Legal and ethical issues that accompany the permanent vegetative state reveal the complexity of the problem. In addition to the legal principles of well-regulated issues of substitute consent, decision-making on medical interventions and respect for pre-expressed will, the greatest contradiction can be found between the principle of the inviolability of life and the decision of the third to conclude it.

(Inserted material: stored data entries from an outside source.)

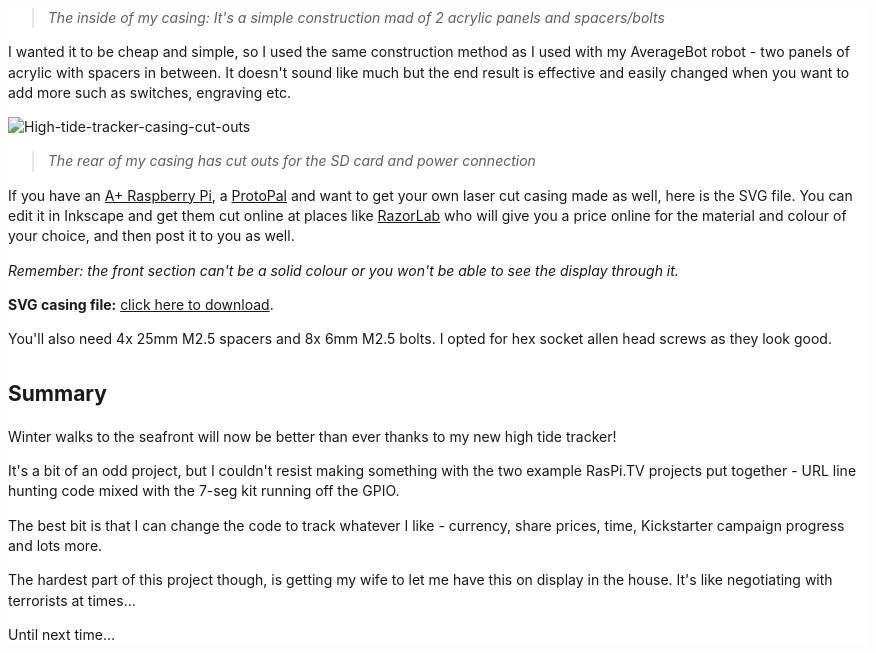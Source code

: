 > _The inside of my casing: It's a simple construction mad of 2 acrylic panels and spacers/bolts_

I wanted it to be cheap and simple, so I used the same construction method as I used with my AverageBot robot - two panels of acrylic with spacers in between. It doesn't sound like much but the end result is effective and easily changed when you want to add more such as switches, engraving etc.

![High-tide-tracker-casing-cut-outs](http://www.averagemanvsraspberrypi.com/wp-content/uploads/2015/12/High-tide-tracker-rear.jpg)

> _The rear of my casing has cut outs for the SD card and power connection_

If you have an [A+ Raspberry Pi](http://www.amazon.co.uk/gp/product/B00Q8MM4PI/ref=as_li_tl?ie=UTF8&camp=1634&creative=6738&creativeASIN=B00Q8MM4PI&linkCode=as2&tag=aver03-21), a [ProtoPal](https://shop.pimoroni.com/products/protopal) and want to get your own laser cut casing made as well, here is the SVG file. You can edit it in Inkscape and get them cut online at places like [RazorLab](http://www.razorlab.co.uk/make-a-product/) who will give you a price online for the material and colour of your choice, and then post it to you as well.

_Remember: the front section can't be a solid colour or you won't be able to see the display through it._

**SVG casing file:** [click here to download](https://www.dropbox.com/s/2yovgp67qbb4b38/7seg%20chassis%200.1.svg?dl=0).

You'll also need 4x 25mm M2.5 spacers and 8x 6mm M2.5 bolts. I opted for hex socket allen head screws as they look good.

## Summary

Winter walks to the seafront will now be better than ever thanks to my new high tide tracker!

It's a bit of an odd project, but I couldn't resist making something with the two example RasPi.TV projects put together - URL line hunting code mixed with the 7-seg kit running off the GPIO.

The best bit is that I can change the code to track whatever I like - currency, share prices, time, Kickstarter campaign progress and lots more.

The hardest part of this project though, is getting my wife to let me have this on display in the house. It's like negotiating with terrorists at times…

Until next time…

In a society like ours where helping someone to die is incriminated and alleged as a criminal offense, the problem of a person who finds himself in a hopeless situation, i.e. in permanent vegetative state, poses the question as to whether the time to seriously discuss the legalization of aid to the defenseless death has finally come. As we perceive it today, the situation might cause an increasingly »slippery terrain« where, with further unconvincing arguments, assistance in ending life will begin to be allowed even in areas where it is not allowed. Without proper legislation and clear ethical guidelines of medical ethics commissions, also for the cases of patients with a permanent vegetative state, individuals will remain left to the inconsistency and ethics of those who surround them at such a state. The risk of blurring the boundaries between permitted and unauthorized actions, which I draw attention to throughout the master's thesis, is not that hard to happen.
In the master thesis, I present the current legal system and apply it to the dilemmas that occur in the case of a patient with a persistent vegetative state. In my work, I show the various aspects on open questions in this field, and thus the dimension of the issues discussed.